Its initial analysis also shows market information is often inaccessible for them, which results in microbusiness customers paying high prices “and struggling to make informed decisions”.
A non-domestic customer is a microbusiness if it employs less than 10 employees and has an annual turnover or balance sheet no greater than €2 million (£1.7m), uses no more than 100,000kWh of electricity per year or no more than 293,000kWh of gas annually.
There were more than five million microbusinesses in the UK in 2018, account for a third of employment and 21% of turnover – and last year paid £3.5 billion in total in gas and electricity bills.

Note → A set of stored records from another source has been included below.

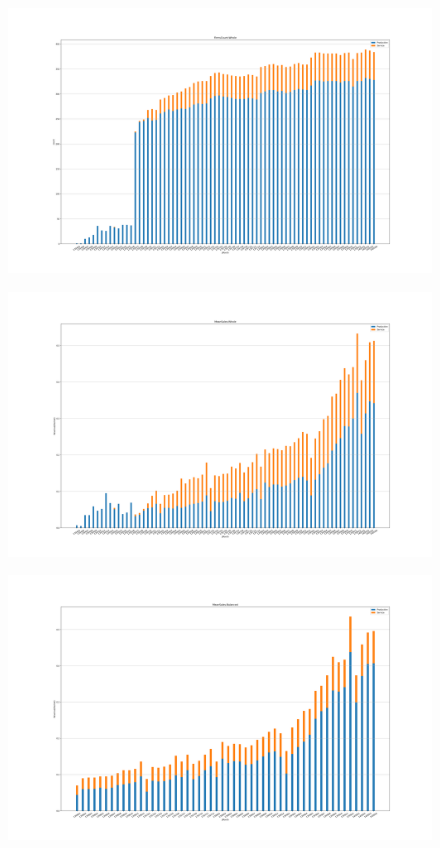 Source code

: \documentclass[12pt]{article}
\begin{document}
    \begin{figure}
        \includegraphics[width=\linewidth]{../data/figs/FirmsCount-Whole.png}
    \end{figure}
    \begin{figure}
        \includegraphics[width=\linewidth]{../data/figs/MeanSales-Whole.png}
    \end{figure}
    \begin{figure}
        \includegraphics[width=\linewidth]{../data/figs/MeanSales-Balanced.png}
    \end{figure}
\end{document}
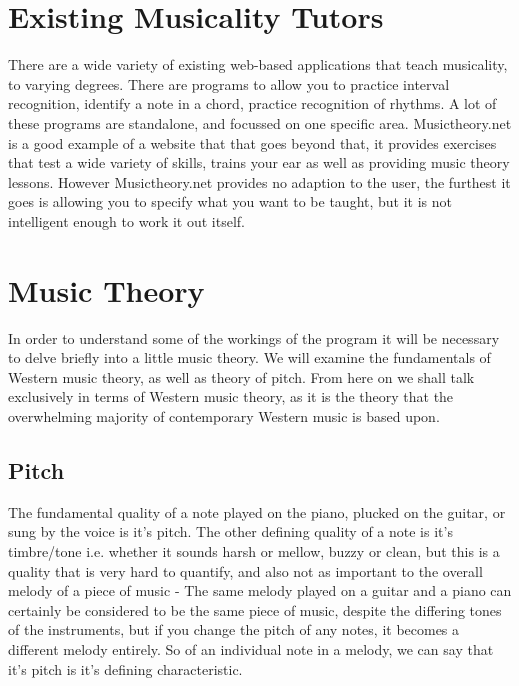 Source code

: 	\section{Existing Musicality Tutors}
	
	There are a wide variety of existing web-based applications that teach musicality, to varying degrees. There are programs to allow you to practice interval recognition\cite{intervalEarTrainer}, identify a note in a chord, practice recognition of rhythms\cite{rhythmTrainer}. A lot of these programs are standalone, and focussed on one specific area. Musictheory.net\cite{musicTheorynet} is a good example of a website that that goes beyond that, it provides exercises that test a wide variety of skills, trains your ear as well as providing music theory lessons. However Musictheory.net provides no adaption to the user, the furthest it goes is allowing you to specify what you want to be taught, but it is not intelligent enough to work it out itself.
	\section{Music Theory}
	In order to understand some of the workings of the program it will be necessary to delve briefly into a little music theory. We will examine the fundamentals of Western music theory, as well as theory of pitch. From here on we shall talk exclusively in terms of Western music theory, as it is the theory that the overwhelming majority of contemporary Western music is based upon.
	\subsection{Pitch}
	The fundamental quality of a note played on the piano, plucked on the guitar, or sung by the voice is it's pitch. The other defining quality of a note is it's timbre/tone i.e. whether it sounds harsh or mellow, buzzy or clean, but this is a quality that is very hard to quantify, and also not as important to the overall melody of a piece of music - The same melody played on a guitar and a piano can certainly be considered to be the same piece of music, despite the differing tones of the instruments, but if you change the pitch of any notes, it becomes a different melody entirely. So of an individual note in a melody, we can say that it's pitch is it's defining characteristic.
	
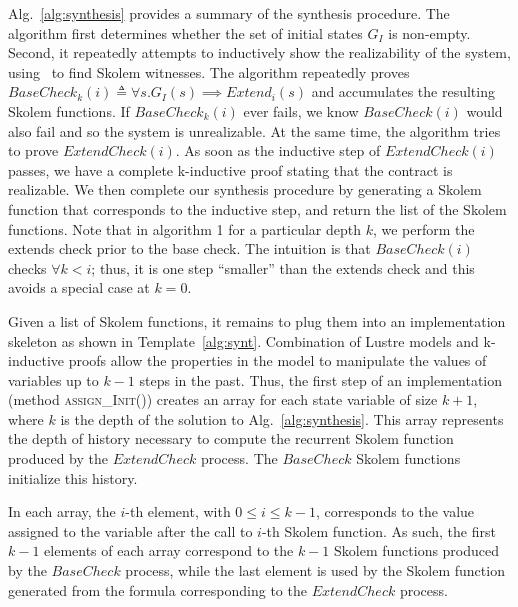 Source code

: Alg.~\ref{alg:synthesis} provides a summary of the synthesis
procedure. The algorithm first determines whether the set of initial states $G_I$ is non-empty.
Second, it repeatedly attempts to inductively show the realizability of the system, using
\aeval\ to find Skolem witnesses.  The algorithm
repeatedly proves $\mathit{BaseCheck_k(i)}
\triangleq \forall s. G_I(s) \implies \mathit{Extend}_i(s)$ and
accumulates the resulting Skolem functions. If
$\mathit{BaseCheck_k(i)}$ ever fails, we know $\mathit{BaseCheck(i)}$
would also fail and so the system is unrealizable. At the same time,
the algorithm tries to prove $\mathit{ExtendCheck(i)}$. As soon as the
inductive step of $\mathit{ExtendCheck(i)}$ passes, we have a complete
k-inductive proof stating that the contract is realizable. We then
complete our synthesis procedure by generating a Skolem function that
corresponds to the inductive step, and return the list of the Skolem
functions.  Note that in algorithm 1 for a particular depth $k$,
we perform the extends check prior to the base check.
The intuition is that $\mathit{BaseCheck(i)}$ checks
$\forall k < i$; thus, it is one step ``smaller'' than the extends
check and this avoids a special case at $k=0$.

Given a list of Skolem functions, it remains to plug them into
an implementation skeleton as shown in Template~\ref{alg:synt}.
Combination of Lustre models and k-inductive proofs
allow the properties in the model to manipulate the
 values of variables up to $k-1$ steps in the past. Thus,
the first step of an implementation  (method \textsc{assign\_Init()})
 creates an array for each state variable of size $k+1$, where
$k$ is the depth of the solution to Alg.~\ref{alg:synthesis}.
This array represents the depth of history necessary to compute 
the recurrent Skolem function produced by the $\mathit{ExtendCheck}$ process.
The $\mathit{BaseCheck}$ Skolem functions initialize this history.

In each array, the $i$-th element, with $0\leq i \leq k-1$,
corresponds to the value assigned to the variable after the call to
$i$-th Skolem function. As such, the first $k-1$ elements of each array
correspond to the $k-1$ Skolem functions produced by the
$\mathit{BaseCheck}$ process, while the last element is used by the
Skolem function generated from the formula corresponding to the
$\mathit{ExtendCheck}$ process. 

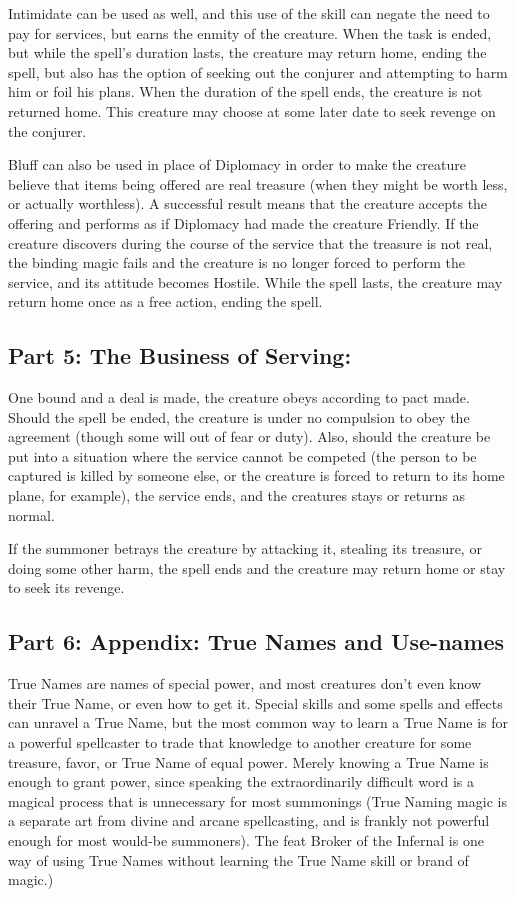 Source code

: Intimidate can be used as well, and this use of the skill can negate the need to pay for services, but earns the enmity of the creature. When the task is ended, but while the spell's duration lasts, the creature may return home, ending the spell, but also has the option of seeking out the conjurer and attempting to harm him or foil his plans. When the duration of the spell ends, the creature is not returned home. This creature may choose at some later date to seek revenge on the conjurer.

Bluff can also be used in place of Diplomacy in order to make the creature believe that items being offered are real treasure (when they might be worth less, or actually worthless). A successful result means that the creature accepts the offering and performs as if Diplomacy had made the creature Friendly. If the creature discovers during the course of the service that the treasure is not real, the binding magic fails and the creature is no longer forced to perform the service, and its attitude becomes Hostile. While the spell lasts, the creature may return home once as a free action, ending the spell.

\subsection{Part 5: The Business of Serving:}

One bound and a deal is made, the creature obeys according to pact made. Should the spell be ended, the creature is under no compulsion to obey the agreement (though some will out of fear or duty). Also, should the creature be put into a situation where the service cannot be competed (the person to be captured is killed by someone else, or the creature is forced to return to its home plane, for example), the service ends, and the creatures stays or returns as normal.

If the summoner betrays the creature by attacking it, stealing its treasure, or doing some other harm, the spell ends and the creature may return home or stay to seek its revenge.

\subsection{Part 6: Appendix: True Names and Use-names}
True Names are names of special power, and most creatures don't even know their True Name, or even how to get it. Special skills and some spells and effects can unravel a True Name, but the most common way to learn a True Name is for a powerful spellcaster to trade that knowledge to another creature for some treasure, favor, or True Name of equal power. Merely knowing a True Name is enough to grant power, since speaking the extraordinarily difficult word is a magical process that is unnecessary for most summonings (True Naming magic is a separate art from divine and arcane spellcasting, and is frankly not powerful enough for most would-be summoners). The feat Broker of the Infernal is one way of using True Names without learning the True Name skill or brand of magic.)

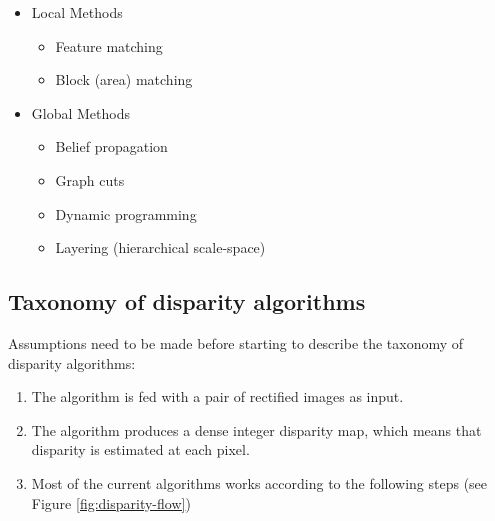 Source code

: \begin{itemize}
  \item Local Methods
  \begin{itemize}
    \item Feature matching
    \item Block (area) matching
  \end{itemize}
  \item Global Methods
  \begin{itemize}
    \item Belief propagation
    \item Graph cuts
    \item Dynamic programming
    \item Layering (hierarchical scale-space)
  \end{itemize}
\end{itemize}

\subsection*{Taxonomy of disparity algorithms}

\noindent Assumptions need to be made before starting to describe the taxonomy of disparity algorithms:

\begin{enumerate}
  \item The algorithm is fed with a pair of rectified images as input.
  \item The algorithm produces a dense integer disparity map, which means that disparity is estimated at each pixel.
  \item Most of the current algorithms works according to the following steps (see Figure \ref{fig:disparity-flow})
\end{enumerate}

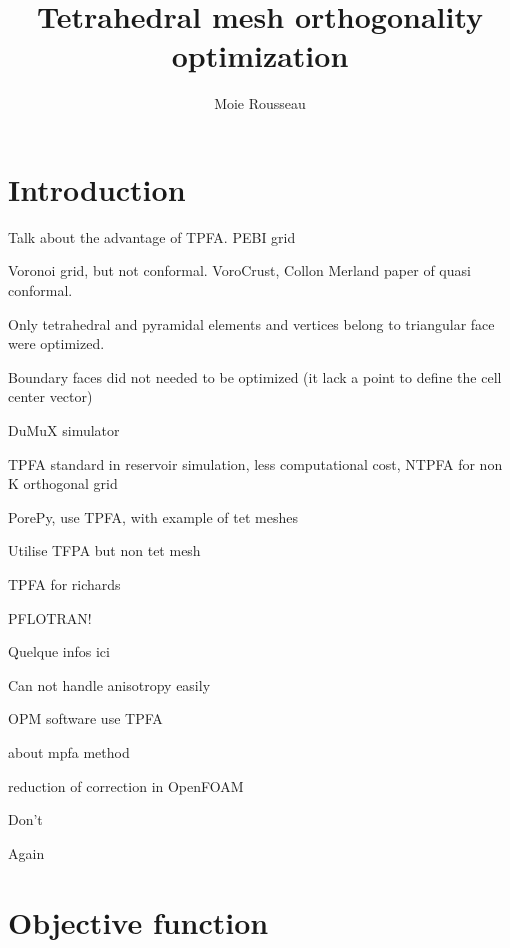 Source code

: \documentclass[11pt]{article}
\title{\textbf{Tetrahedral mesh orthogonality optimization}}
\author{Moie Rousseau}
\date{}
\begin{document}
\maketitle
\thispagestyle{empty}

\section{Introduction}

Talk about the advantage of TPFA. PEBI grid

Voronoi grid, but not conformal. VoroCrust, Collon Merland paper of quasi conformal. 

Only tetrahedral and pyramidal elements and vertices belong to triangular face were optimized.

Boundary faces did not needed to be optimized (it lack a point to define the cell center vector)

DuMuX simulator %

TPFA standard in reservoir simulation, less computational cost, NTPFA for non K orthogonal grid %

PorePy, use TPFA, with example of tet meshes %

Utilise TFPA but non tet mesh %

TPFA for richards %

PFLOTRAN!

Quelque infos ici %

Can not handle anisotropy easily %

OPM software use TPFA %

about mpfa method %

reduction of correction in OpenFOAM

Don't

Again


\section{Objective function}
\end{document}
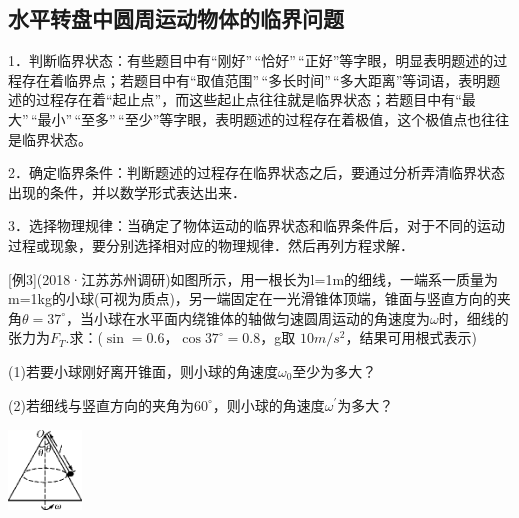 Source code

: \newpage
\subsection{水平转盘中圆周运动物体的临界问题}

1．判断临界状态：有些题目中有``刚好''\,``恰好''\,``正好''等字眼，明显表明题述的过程存在着临界点；若题目中有``取值范围''\,``多长时间''\,``多大距离''等词语，表明题述的过程存在着``起止点''，而这些起止点往往就是临界状态；若题目中有``最大''\,``最小''\,``至多''\,``至少''等字眼，表明题述的过程存在着极值，这个极值点也往往是临界状态。

2．确定临界条件：判断题述的过程存在临界状态之后，要通过分析弄清临界状态出现的条件，并以数学形式表达出来．

3．选择物理规律：当确定了物体运动的临界状态和临界条件后，对于不同的运动过程或现象，要分别选择相对应的物理规律．然后再列方程求解．

{[}例3{]}(2018·江苏苏州调研)如图所示，用一根长为l=1m的细线，一端系一质量为m=1kg的小球(可视为质点)，另一端固定在一光滑锥体顶端，锥面与竖直方向的夹角$\theta=37^\circ$，当小球在水平面内绕锥体的轴做匀速圆周运动的角速度为$\omega$时，细线的张力为$F_T$.求：($\sin=0.6$，$\cos37^\circ=0.8$，g取 $10m/s^2$，结果可用根式表示)

(1)若要小球刚好离开锥面，则小球的角速度$\omega_0$至少为多大？

(2)若细线与竖直方向的夹角为$60^\circ$，则小球的角速度$\omega^{'}$为多大？

\begin{center}\includegraphics[width=0.76667in,height=0.85in]{media/image185.png}\end{center}


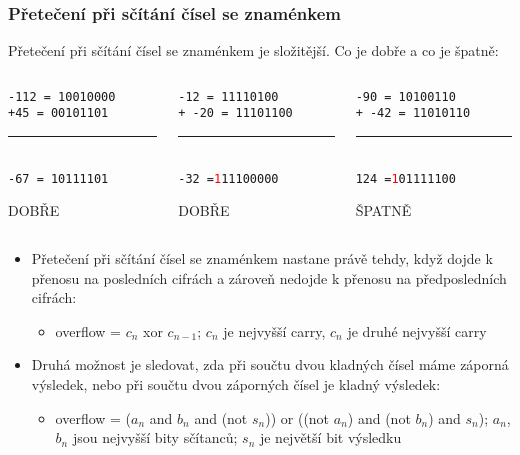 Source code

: \documentclass{beamer}
\begin{document}
\begin{frame}
\frametitle{Přetečení při sčítání čísel se znaménkem}

Přetečení při sčítání čísel se znaménkem je složitější. Co je dobře a co je špatně:
\bigskip
\begin{columns}
\begin{column}{0.3\textwidth}
\texttt{-112 = 10010000}\\
\texttt{+\phantom{x}45 = 00101101}\\
\vspace{-8pt}
\rule[0pt]{3cm}{0.1pt}\\
\texttt{\phantom{x}-67 = 10111101}\\
\begin{center}
\large DOBŘE
\end{center}
\end{column}
\hfill
\begin{column}{0.3\textwidth}
\texttt{\phantom{xx}-12 = 11110100}\\
\texttt{+ -20 = 11101100}\\
\vspace{-8pt}
\rule[0pt]{3cm}{0.1pt}\\
\texttt{\phantom{xx}-32 =\textcolor{red}{1}11100000}\\
\begin{center}
\large DOBŘE
\end{center}
\end{column}
\hfill
\begin{column}{0.3\textwidth}
\texttt{\phantom{xx}-90 = 10100110}\\
\texttt{+ -42 = 11010110}\\
\vspace{-8pt}
\rule[0pt]{3cm}{0.1pt}\\
\texttt{\phantom{xx}124 =\textcolor{red}{1}01111100}\\
\begin{center}
\large ŠPATNĚ
\end{center}
\end{column}
\end{columns}
\bigskip
\begin{itemize}
\item Přetečení při sčítání čísel se znaménkem nastane právě tehdy, když dojde k přenosu na posledních cifrách a zároveň nedojde k přenosu na předposledních cifrách:
\begin{itemize}
\item overflow = $c_n$ xor $c_{n-1}$; $c_n$ je nejvyšší carry, $c_n$ je druhé nejvyšší carry
\end{itemize}
\item Druhá možnost je sledovat, zda při součtu dvou kladných čísel máme záporná výsledek, nebo při součtu dvou záporných čísel je kladný výsledek:
\begin{itemize}
\item overflow = ($a_n$ and  $b_n$ and (not $s_n$)) or ((not $a_n$) and  (not $b_n$) and $s_n$); $a_n$, $b_n$ jsou nejvyšší bity sčítanců; $s_n$ je největší bit výsledku
\end{itemize}
\end{itemize}
\end{frame}
\end{document}
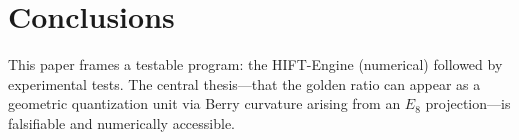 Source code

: \documentclass[11pt]{article}
\begin{document}
\section{Conclusions}
This paper frames a testable program: the HIFT-Engine (numerical) followed by experimental tests. The central thesis—that the golden ratio can appear as a geometric quantization unit via Berry curvature arising from an $E_8$ projection—is falsifiable and numerically accessible.
\end{document}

Ofgem says the complexity of the market with a wide variety of contracts and “lack of accessible helpful information” about prices means many microbusinesses find it hard and costly to engage in the market to find a better deal.
Its analysis found providing clear prices to microbusiness customers through a quotation tool on suppliers’ websites or price comparison sites following since 2017 – following the Competition and Markets Authority’s recommendation – has improved the level of price information available but has had a limited impact on engagement levels and failed to address some of the fundamental problems in the market.
The regulator intends to gather further evidence before publishing its action plan later this year.
It is seeking views and evidence at each stage of the customer journey until 21st June 2019.
Anthony Pygram, Director of Conduct and Enforcement at Ofgem said: “Microbusinesses are the backbone of the country’s economy. Yet too many are still finding it hard to navigate what is a complex and at times opaque market to get a better energy deal and are suffering significant consumer detriment as a result.
“Our review announced today, combined with our continued work with the government and industry, aims to deliver a properly functioning competitive retail energy market which works for all microbusinesses.”